*** RECORDED INFORMATION Section Begins ***

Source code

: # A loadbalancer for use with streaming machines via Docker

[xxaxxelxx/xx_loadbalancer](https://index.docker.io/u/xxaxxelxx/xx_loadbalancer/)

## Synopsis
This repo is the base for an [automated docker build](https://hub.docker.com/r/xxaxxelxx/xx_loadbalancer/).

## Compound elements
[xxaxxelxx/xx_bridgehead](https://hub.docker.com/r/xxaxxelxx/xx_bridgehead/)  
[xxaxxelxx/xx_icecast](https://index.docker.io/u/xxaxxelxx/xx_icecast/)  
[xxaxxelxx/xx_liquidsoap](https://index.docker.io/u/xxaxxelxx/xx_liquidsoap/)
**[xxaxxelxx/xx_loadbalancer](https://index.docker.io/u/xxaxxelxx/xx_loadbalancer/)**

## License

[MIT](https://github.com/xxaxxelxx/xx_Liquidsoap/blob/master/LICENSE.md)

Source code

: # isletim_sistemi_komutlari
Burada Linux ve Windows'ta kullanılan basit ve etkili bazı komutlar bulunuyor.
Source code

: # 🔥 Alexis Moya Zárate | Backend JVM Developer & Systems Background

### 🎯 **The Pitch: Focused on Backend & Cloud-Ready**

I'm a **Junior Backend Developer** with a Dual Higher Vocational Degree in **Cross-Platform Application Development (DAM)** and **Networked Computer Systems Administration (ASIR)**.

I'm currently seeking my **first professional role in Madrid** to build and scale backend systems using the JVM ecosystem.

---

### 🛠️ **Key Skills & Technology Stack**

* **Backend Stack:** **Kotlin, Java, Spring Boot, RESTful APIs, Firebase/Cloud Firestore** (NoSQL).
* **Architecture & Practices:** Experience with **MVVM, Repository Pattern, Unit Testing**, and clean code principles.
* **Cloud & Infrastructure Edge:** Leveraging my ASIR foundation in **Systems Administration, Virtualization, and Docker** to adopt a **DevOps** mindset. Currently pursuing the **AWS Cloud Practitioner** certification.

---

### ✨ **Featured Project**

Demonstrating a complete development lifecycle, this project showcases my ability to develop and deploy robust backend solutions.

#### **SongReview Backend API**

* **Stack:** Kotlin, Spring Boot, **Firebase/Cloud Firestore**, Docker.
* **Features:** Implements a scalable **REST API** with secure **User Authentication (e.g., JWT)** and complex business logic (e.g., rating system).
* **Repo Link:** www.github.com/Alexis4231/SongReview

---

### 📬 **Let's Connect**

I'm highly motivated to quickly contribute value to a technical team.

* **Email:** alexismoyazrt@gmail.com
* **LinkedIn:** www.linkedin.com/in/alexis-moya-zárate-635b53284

*** RECORDED INFORMATION Section Ends ***

| WORK TO COMPLETE |
Each line of the data that includes "build" should be copied.

| TASK SOLUTION |
This repo is the base for an [automated docker build](https://hub.docker.com/r/xxaxxelxx/xx_loadbalancer/).
I'm currently seeking my **first professional role in Madrid** to build and scale backend systems using the JVM ecosystem.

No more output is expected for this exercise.